• _Exercise requirements_
Give back an exact copy of the lines from the start of the material through the line bearing "It's no coincidence". Include both ends and nothing else.

• _Records provided_
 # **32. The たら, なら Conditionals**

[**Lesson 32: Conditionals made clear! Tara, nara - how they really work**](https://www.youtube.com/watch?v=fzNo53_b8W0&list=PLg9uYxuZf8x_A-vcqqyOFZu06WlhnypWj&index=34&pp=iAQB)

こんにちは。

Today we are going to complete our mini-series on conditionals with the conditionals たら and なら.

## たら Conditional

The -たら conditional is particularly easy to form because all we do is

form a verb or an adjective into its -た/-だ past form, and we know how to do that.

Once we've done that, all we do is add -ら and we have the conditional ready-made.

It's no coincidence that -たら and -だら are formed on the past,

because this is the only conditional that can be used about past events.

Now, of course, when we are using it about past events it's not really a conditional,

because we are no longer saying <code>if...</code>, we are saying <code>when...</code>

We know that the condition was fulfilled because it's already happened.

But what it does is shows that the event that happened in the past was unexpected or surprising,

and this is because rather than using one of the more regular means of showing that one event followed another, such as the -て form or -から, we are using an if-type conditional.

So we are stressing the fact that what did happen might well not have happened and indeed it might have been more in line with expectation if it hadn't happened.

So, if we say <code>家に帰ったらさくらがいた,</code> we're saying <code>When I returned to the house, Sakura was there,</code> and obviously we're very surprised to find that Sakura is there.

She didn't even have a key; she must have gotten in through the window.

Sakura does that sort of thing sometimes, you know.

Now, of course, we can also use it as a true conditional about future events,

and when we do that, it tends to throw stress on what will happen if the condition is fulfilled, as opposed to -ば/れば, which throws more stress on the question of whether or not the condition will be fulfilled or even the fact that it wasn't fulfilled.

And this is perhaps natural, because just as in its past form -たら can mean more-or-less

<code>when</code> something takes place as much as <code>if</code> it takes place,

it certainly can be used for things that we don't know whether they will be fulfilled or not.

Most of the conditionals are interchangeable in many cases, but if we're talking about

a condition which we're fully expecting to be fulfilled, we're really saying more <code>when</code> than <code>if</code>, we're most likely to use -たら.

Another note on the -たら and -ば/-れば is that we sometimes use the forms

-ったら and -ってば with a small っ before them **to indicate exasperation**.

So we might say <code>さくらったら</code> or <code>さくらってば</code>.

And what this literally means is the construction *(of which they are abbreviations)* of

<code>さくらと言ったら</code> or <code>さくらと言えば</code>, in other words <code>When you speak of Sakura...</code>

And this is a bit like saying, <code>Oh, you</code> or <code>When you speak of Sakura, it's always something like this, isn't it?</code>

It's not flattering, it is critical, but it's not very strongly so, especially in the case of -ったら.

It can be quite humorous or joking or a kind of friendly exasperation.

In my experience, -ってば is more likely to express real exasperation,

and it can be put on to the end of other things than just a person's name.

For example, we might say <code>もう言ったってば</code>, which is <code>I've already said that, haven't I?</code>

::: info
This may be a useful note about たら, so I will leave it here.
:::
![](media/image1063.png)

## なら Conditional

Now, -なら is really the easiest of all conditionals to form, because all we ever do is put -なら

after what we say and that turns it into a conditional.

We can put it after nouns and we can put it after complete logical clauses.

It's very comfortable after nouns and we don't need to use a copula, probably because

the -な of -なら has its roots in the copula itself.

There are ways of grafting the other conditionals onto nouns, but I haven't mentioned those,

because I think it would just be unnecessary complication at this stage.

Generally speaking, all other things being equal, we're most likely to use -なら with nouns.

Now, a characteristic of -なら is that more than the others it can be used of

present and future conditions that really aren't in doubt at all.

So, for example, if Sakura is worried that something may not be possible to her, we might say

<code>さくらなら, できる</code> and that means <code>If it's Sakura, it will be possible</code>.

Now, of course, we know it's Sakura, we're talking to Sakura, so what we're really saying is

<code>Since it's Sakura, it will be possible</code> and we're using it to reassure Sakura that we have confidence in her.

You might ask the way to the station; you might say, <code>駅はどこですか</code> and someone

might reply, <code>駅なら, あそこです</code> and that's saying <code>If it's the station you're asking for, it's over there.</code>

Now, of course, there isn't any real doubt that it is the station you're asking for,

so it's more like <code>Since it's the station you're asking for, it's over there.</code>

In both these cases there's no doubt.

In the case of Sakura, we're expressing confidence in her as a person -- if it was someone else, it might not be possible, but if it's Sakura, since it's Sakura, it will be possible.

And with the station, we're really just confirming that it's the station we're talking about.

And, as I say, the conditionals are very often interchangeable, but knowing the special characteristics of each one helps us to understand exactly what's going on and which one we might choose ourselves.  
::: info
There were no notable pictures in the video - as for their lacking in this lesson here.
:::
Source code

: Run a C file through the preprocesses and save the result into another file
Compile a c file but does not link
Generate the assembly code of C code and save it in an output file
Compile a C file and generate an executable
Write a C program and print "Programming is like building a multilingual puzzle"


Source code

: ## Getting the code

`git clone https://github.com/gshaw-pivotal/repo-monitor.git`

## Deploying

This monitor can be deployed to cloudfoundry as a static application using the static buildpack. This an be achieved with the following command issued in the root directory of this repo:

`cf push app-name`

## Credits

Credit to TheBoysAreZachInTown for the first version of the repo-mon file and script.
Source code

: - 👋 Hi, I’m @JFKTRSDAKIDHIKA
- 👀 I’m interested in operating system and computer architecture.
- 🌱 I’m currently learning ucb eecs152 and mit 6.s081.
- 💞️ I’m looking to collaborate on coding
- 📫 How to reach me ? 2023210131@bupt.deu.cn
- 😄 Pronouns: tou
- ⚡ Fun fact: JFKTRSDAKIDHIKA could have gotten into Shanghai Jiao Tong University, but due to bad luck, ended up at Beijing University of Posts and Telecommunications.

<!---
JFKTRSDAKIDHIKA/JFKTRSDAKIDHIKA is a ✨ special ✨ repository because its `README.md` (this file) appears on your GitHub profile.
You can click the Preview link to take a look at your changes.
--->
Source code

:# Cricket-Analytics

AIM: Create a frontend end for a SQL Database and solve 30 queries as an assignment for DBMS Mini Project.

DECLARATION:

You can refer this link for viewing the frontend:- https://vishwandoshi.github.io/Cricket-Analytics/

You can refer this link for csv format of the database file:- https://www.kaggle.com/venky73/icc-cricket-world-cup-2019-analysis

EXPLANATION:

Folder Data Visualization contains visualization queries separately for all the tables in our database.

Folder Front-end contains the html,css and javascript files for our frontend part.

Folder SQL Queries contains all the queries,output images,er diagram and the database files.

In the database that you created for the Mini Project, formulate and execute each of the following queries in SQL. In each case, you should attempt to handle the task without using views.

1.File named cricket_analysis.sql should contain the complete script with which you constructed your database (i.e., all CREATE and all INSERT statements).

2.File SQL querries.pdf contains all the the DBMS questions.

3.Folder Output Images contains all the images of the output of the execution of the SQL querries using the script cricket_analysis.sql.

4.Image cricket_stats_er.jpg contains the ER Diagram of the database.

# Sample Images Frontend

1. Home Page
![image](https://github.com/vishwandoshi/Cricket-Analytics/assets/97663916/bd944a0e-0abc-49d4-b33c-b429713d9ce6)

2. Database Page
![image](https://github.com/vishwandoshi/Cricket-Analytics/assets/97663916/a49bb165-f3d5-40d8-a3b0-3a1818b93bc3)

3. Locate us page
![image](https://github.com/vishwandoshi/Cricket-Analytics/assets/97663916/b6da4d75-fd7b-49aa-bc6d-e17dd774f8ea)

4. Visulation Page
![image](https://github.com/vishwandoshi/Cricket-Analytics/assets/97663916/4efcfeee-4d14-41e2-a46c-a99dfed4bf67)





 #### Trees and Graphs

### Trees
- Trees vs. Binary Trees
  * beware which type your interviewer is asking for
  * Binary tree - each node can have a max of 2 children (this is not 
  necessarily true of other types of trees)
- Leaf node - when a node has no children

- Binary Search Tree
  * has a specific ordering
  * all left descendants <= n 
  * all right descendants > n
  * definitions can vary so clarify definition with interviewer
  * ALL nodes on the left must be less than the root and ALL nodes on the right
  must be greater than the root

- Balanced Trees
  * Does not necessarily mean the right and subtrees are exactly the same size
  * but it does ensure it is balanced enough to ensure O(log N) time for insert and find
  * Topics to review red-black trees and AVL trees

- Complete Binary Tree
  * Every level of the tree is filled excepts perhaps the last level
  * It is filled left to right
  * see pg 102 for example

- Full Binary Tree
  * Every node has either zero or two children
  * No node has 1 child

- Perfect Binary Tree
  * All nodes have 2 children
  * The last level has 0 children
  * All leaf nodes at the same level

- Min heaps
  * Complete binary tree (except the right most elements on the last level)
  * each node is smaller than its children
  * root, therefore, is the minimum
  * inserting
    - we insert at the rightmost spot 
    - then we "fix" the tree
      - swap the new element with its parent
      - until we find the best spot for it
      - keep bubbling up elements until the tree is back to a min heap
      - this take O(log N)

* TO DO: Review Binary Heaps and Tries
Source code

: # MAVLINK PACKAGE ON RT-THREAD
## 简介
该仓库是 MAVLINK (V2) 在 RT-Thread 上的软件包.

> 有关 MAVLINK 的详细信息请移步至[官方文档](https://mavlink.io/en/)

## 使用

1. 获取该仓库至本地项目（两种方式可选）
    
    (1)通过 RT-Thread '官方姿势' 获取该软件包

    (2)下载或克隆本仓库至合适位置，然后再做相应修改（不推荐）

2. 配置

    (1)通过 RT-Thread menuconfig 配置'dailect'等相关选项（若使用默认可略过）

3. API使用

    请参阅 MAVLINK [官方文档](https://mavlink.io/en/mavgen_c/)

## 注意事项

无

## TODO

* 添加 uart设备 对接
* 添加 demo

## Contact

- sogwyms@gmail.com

• _Task response_
 # **32. The たら, なら Conditionals**

[**Lesson 32: Conditionals made clear! Tara, nara - how they really work**](https://www.youtube.com/watch?v=fzNo53_b8W0&list=PLg9uYxuZf8x_A-vcqqyOFZu06WlhnypWj&index=34&pp=iAQB)

こんにちは。

Today we are going to complete our mini-series on conditionals with the conditionals たら and なら.

## たら Conditional

The -たら conditional is particularly easy to form because all we do is

form a verb or an adjective into its -た/-だ past form, and we know how to do that.

Once we've done that, all we do is add -ら and we have the conditional ready-made.

It's no coincidence that -たら and -だら are formed on the past,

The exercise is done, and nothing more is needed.